(TASK GOAL)
Could you copy every entry exactly, dropping the pictures?

§

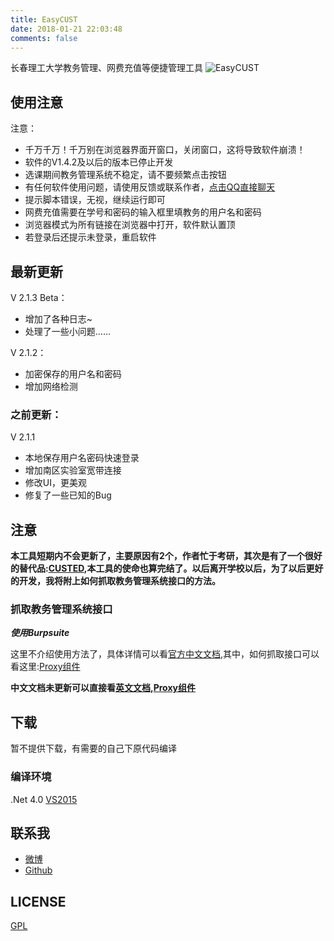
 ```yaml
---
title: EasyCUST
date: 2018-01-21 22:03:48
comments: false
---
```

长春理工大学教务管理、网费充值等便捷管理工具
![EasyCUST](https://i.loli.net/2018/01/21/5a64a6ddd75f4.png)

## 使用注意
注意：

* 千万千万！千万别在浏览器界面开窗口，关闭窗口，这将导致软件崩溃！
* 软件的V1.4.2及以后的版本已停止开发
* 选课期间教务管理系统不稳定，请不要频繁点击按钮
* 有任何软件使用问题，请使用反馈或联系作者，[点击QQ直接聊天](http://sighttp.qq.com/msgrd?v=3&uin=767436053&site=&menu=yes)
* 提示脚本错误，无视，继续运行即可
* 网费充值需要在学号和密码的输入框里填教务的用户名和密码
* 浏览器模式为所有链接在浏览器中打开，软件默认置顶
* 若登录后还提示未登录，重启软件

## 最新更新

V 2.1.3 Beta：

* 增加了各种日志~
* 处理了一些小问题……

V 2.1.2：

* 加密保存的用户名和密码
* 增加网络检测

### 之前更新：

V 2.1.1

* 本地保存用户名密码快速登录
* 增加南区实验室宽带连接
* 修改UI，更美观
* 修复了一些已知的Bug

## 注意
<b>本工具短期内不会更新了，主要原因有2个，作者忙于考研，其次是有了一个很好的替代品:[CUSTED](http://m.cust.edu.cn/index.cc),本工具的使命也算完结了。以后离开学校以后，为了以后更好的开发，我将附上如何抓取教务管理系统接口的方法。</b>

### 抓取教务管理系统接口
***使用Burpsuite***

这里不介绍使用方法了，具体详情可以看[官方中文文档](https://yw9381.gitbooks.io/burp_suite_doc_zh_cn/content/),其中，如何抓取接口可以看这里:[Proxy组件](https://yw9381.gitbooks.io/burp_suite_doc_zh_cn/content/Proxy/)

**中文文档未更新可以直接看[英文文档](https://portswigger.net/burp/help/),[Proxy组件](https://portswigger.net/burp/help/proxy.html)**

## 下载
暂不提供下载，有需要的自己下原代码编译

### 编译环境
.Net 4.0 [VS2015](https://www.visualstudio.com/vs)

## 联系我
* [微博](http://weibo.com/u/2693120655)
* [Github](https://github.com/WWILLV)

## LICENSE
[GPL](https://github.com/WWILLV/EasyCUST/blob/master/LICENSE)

§

(SOLVED PROBLEM)
 ```yaml
---
title: EasyCUST
date: 2018-01-21 22:03:48
comments: false
---
```

长春理工大学教务管理、网费充值等便捷管理工具
![EasyCUST](https://i.loli.net/2018/01/21/5a64a6ddd75f4.png)

## 使用注意
注意：

* 千万千万！千万别在浏览器界面开窗口，关闭窗口，这将导致软件崩溃！
* 软件的V1.4.2及以后的版本已停止开发
* 选课期间教务管理系统不稳定，请不要频繁点击按钮
* 有任何软件使用问题，请使用反馈或联系作者，[点击QQ直接聊天](http://sighttp.qq.com/msgrd?v=3&uin=767436053&site=&menu=yes)
* 提示脚本错误，无视，继续运行即可
* 网费充值需要在学号和密码的输入框里填教务的用户名和密码
* 浏览器模式为所有链接在浏览器中打开，软件默认置顶
* 若登录后还提示未登录，重启软件

## 最新更新

V 2.1.3 Beta：

* 增加了各种日志~
* 处理了一些小问题……

V 2.1.2：

* 加密保存的用户名和密码
* 增加网络检测

### 之前更新：

V 2.1.1

* 本地保存用户名密码快速登录
* 增加南区实验室宽带连接
* 修改UI，更美观
* 修复了一些已知的Bug

## 注意
<b>本工具短期内不会更新了，主要原因有2个，作者忙于考研，其次是有了一个很好的替代品:[CUSTED](http://m.cust.edu.cn/index.cc),本工具的使命也算完结了。以后离开学校以后，为了以后更好的开发，我将附上如何抓取教务管理系统接口的方法。</b>

### 抓取教务管理系统接口
***使用Burpsuite***

这里不介绍使用方法了，具体详情可以看[官方中文文档](https://yw9381.gitbooks.io/burp_suite_doc_zh_cn/content/),其中，如何抓取接口可以看这里:[Proxy组件](https://yw9381.gitbooks.io/burp_suite_doc_zh_cn/content/Proxy/)

**中文文档未更新可以直接看[英文文档](https://portswigger.net/burp/help/),[Proxy组件](https://portswigger.net/burp/help/proxy.html)**

## 下载
暂不提供下载，有需要的自己下原代码编译

### 编译环境
.Net 4.0 [VS2015](https://www.visualstudio.com/vs)

## 联系我
* [微博](http://weibo.com/u/2693120655)
* [Github](https://github.com/WWILLV)

## LICENSE
[GPL](https://github.com/WWILLV/EasyCUST/blob/master/LICENSE)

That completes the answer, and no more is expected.